--- Provided information Enclosed Below ---

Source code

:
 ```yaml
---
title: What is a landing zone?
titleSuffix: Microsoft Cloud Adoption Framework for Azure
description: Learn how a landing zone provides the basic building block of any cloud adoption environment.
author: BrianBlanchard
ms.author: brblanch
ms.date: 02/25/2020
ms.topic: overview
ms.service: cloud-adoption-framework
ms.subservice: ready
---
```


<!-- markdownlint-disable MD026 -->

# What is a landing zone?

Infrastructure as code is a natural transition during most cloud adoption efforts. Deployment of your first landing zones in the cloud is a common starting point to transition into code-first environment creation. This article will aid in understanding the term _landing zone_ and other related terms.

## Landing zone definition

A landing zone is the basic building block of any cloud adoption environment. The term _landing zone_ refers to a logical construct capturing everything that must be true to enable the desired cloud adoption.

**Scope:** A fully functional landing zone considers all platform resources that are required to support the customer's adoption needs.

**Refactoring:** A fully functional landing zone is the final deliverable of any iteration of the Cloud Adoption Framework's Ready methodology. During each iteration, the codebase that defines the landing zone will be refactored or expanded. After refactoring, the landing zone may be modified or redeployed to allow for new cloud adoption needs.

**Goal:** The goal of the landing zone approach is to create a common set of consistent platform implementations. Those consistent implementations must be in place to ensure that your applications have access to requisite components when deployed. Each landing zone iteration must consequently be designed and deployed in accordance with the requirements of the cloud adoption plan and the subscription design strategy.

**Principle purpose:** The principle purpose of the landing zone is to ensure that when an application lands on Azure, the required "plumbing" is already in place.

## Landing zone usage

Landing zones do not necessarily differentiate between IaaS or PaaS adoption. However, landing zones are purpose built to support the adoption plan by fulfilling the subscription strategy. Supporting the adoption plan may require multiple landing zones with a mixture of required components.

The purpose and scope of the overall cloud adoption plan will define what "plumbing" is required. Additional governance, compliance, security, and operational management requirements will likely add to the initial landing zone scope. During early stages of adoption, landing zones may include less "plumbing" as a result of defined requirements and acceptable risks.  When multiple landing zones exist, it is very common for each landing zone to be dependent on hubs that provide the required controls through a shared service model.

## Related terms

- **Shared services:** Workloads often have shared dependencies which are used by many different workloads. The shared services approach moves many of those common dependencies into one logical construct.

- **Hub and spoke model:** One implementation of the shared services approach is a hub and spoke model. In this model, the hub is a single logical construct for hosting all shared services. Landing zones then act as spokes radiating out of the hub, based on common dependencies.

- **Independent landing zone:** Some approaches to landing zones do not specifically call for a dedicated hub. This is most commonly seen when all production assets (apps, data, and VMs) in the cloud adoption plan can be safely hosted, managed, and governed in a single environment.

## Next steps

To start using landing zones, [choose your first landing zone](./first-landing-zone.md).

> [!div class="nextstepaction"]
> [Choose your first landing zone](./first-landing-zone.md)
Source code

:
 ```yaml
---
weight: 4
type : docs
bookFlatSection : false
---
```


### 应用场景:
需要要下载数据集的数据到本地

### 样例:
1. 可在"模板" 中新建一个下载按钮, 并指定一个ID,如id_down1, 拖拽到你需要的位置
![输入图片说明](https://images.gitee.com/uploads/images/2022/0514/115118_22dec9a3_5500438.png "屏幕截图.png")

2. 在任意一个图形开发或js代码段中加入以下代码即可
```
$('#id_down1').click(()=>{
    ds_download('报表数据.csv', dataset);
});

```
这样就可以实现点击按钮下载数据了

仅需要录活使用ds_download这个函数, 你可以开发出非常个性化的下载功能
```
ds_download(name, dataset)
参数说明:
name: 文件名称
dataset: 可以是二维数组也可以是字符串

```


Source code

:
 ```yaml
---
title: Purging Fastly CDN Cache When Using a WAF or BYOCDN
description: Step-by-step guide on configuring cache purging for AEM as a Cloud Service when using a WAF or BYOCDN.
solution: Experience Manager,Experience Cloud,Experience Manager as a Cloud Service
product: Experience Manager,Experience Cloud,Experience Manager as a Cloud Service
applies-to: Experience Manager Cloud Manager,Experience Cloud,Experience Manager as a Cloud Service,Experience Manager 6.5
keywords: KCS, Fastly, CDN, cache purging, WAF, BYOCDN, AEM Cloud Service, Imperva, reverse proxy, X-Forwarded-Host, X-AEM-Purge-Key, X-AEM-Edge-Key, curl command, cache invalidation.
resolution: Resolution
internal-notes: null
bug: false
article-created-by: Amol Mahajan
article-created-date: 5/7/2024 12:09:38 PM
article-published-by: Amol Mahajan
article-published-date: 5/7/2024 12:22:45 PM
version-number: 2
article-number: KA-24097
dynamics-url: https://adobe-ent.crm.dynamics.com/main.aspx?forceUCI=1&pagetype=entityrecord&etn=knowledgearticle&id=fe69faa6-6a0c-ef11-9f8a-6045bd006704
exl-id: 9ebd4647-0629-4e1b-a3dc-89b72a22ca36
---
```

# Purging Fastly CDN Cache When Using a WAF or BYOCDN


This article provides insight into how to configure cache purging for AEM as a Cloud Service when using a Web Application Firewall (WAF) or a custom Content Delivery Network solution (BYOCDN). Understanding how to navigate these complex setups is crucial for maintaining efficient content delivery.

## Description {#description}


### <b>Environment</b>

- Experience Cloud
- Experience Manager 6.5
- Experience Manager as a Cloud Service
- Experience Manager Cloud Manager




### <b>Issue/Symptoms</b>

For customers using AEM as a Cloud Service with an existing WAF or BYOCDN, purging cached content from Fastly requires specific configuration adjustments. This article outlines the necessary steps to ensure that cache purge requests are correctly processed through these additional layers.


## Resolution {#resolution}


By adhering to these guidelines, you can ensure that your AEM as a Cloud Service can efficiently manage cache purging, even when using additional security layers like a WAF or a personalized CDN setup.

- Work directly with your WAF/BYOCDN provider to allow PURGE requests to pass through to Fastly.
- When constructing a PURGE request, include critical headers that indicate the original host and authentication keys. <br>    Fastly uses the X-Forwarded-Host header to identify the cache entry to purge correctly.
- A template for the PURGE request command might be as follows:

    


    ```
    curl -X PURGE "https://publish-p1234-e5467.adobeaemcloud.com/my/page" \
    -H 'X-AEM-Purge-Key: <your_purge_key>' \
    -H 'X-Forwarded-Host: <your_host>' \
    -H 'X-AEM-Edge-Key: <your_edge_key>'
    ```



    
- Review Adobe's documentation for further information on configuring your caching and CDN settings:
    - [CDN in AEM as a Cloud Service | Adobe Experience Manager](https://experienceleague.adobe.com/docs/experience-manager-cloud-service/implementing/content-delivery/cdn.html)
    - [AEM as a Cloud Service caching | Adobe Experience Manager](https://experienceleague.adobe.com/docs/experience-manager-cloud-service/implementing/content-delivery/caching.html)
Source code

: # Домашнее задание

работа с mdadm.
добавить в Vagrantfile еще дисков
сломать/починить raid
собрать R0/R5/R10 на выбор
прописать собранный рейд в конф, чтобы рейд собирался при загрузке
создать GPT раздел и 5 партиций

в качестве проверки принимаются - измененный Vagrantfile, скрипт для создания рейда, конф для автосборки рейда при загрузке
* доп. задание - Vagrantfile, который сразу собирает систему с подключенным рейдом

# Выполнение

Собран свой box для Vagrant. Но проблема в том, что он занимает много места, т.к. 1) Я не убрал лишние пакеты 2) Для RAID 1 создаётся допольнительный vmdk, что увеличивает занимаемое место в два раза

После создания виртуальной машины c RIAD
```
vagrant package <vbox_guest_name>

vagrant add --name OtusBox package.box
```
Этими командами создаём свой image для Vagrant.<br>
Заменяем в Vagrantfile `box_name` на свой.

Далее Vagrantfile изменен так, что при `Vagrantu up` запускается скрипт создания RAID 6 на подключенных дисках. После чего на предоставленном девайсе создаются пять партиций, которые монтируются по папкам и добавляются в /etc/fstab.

--- End of Enclosed Provided information ---

[What the task asks] If a line in the records above has the word "requests", copy it out.

[Answer to this exercise]
For customers using AEM as a Cloud Service with an existing WAF or BYOCDN, purging cached content from Fastly requires specific configuration adjustments. This article outlines the necessary steps to ensure that cache purge requests are correctly processed through these additional layers.
- Work directly with your WAF/BYOCDN provider to allow PURGE requests to pass through to Fastly.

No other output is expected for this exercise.